::: MATERIAL FOR THIS TASK :::

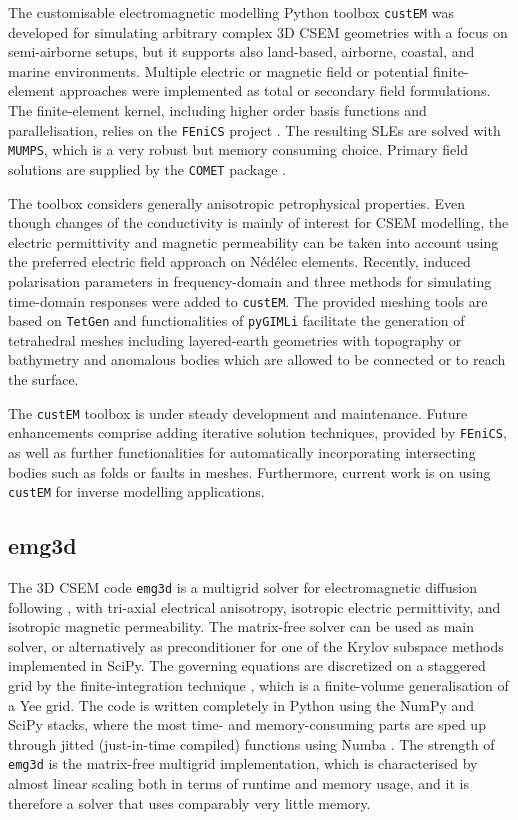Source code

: \documentclass[
    paper,
  ]{geophysics}
\newcommand{\emg}[2]{\texttt{emg#1#2}\xspace}
\newcommand{\custem}{\texttt{custEM}\xspace}
\begin{document}
The customisable electromagnetic modelling Python toolbox \custem was developed for simulating arbitrary complex 3D CSEM geometries with a focus on semi-airborne setups, but it supports also land-based, airborne, coastal, and marine environments. Multiple electric or magnetic field or potential finite-element approaches were implemented as total or secondary field formulations. The finite-element kernel, including higher order basis functions and parallelisation, relies on the \texttt{FEniCS} project \citep{B.SPR.12.Logg, B.SPR.16.Langtangen}. The resulting SLEs are solved with \texttt{MUMPS}, which is a very robust but memory consuming choice. Primary field solutions are supplied by the \texttt{COMET} package \citep{GEO.20.Skibbe}.

The toolbox considers generally anisotropic petrophysical properties. Even though changes of the conductivity is mainly of interest for CSEM modelling, the electric permittivity and magnetic permeability can be taken into account using the preferred electric field approach on Nédélec elements. Recently, induced polarisation parameters in frequency-domain and three methods for simulating time-domain responses were added to \custem. The provided meshing tools are based on \texttt{TetGen} \citep{TOM.15.Si} and functionalities of \texttt{pyGIMLi} facilitate the generation of tetrahedral meshes including layered-earth geometries with topography or bathymetry and anomalous bodies which are allowed to be connected or to reach the surface.

The \custem toolbox is under steady development and maintenance. Future enhancements comprise adding iterative solution techniques, provided by \texttt{FEniCS}, as well as further functionalities for automatically incorporating intersecting bodies such as folds or faults in meshes. Furthermore, current work is on using \custem for inverse modelling applications.


\subsection{emg3d}

The 3D CSEM code \emg3d is a multigrid solver \citep{CMMP.64.Fedorenko} for electromagnetic diffusion following \cite{GP.06.Mulder}, with tri-axial electrical anisotropy, isotropic electric permittivity, and isotropic magnetic permeability. The matrix-free solver can be used as main solver, or alternatively as preconditioner for one of the Krylov subspace methods implemented in SciPy. The governing equations are discretized on a staggered grid by the finite-integration technique \citep{AEU.77.Weiland}, which is a finite-volume generalisation of a Yee grid. The code is written completely in Python using the NumPy and SciPy stacks, where the most time- and memory-consuming parts are sped up through jitted (just-in-time compiled) functions using Numba \citep{LLVM.15.Lam}. The strength of \emg3d is the matrix-free multigrid implementation, which is characterised by almost linear scaling both in terms of runtime and memory usage, and it is therefore a solver that uses comparably very little memory.
\end{document}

:::

» EXERCISE DETAILS: Restate the entries above word for word, minus the pictures.

» PROBLEM SOLUTION:
Source code

: \documentclass[
    paper,
  ]{geophysics}
\newcommand{\emg}[2]{\texttt{emg#1#2}\xspace}
\newcommand{\custem}{\texttt{custEM}\xspace}
\begin{document}
The customisable electromagnetic modelling Python toolbox \custem was developed for simulating arbitrary complex 3D CSEM geometries with a focus on semi-airborne setups, but it supports also land-based, airborne, coastal, and marine environments. Multiple electric or magnetic field or potential finite-element approaches were implemented as total or secondary field formulations. The finite-element kernel, including higher order basis functions and parallelisation, relies on the \texttt{FEniCS} project \citep{B.SPR.12.Logg, B.SPR.16.Langtangen}. The resulting SLEs are solved with \texttt{MUMPS}, which is a very robust but memory consuming choice. Primary field solutions are supplied by the \texttt{COMET} package \citep{GEO.20.Skibbe}.

The toolbox considers generally anisotropic petrophysical properties. Even though changes of the conductivity is mainly of interest for CSEM modelling, the electric permittivity and magnetic permeability can be taken into account using the preferred electric field approach on Nédélec elements. Recently, induced polarisation parameters in frequency-domain and three methods for simulating time-domain responses were added to \custem. The provided meshing tools are based on \texttt{TetGen} \citep{TOM.15.Si} and functionalities of \texttt{pyGIMLi} facilitate the generation of tetrahedral meshes including layered-earth geometries with topography or bathymetry and anomalous bodies which are allowed to be connected or to reach the surface.

The \custem toolbox is under steady development and maintenance. Future enhancements comprise adding iterative solution techniques, provided by \texttt{FEniCS}, as well as further functionalities for automatically incorporating intersecting bodies such as folds or faults in meshes. Furthermore, current work is on using \custem for inverse modelling applications.


\subsection{emg3d}

The 3D CSEM code \emg3d is a multigrid solver \citep{CMMP.64.Fedorenko} for electromagnetic diffusion following \cite{GP.06.Mulder}, with tri-axial electrical anisotropy, isotropic electric permittivity, and isotropic magnetic permeability. The matrix-free solver can be used as main solver, or alternatively as preconditioner for one of the Krylov subspace methods implemented in SciPy. The governing equations are discretized on a staggered grid by the finite-integration technique \citep{AEU.77.Weiland}, which is a finite-volume generalisation of a Yee grid. The code is written completely in Python using the NumPy and SciPy stacks, where the most time- and memory-consuming parts are sped up through jitted (just-in-time compiled) functions using Numba \citep{LLVM.15.Lam}. The strength of \emg3d is the matrix-free multigrid implementation, which is characterised by almost linear scaling both in terms of runtime and memory usage, and it is therefore a solver that uses comparably very little memory.
\end{document}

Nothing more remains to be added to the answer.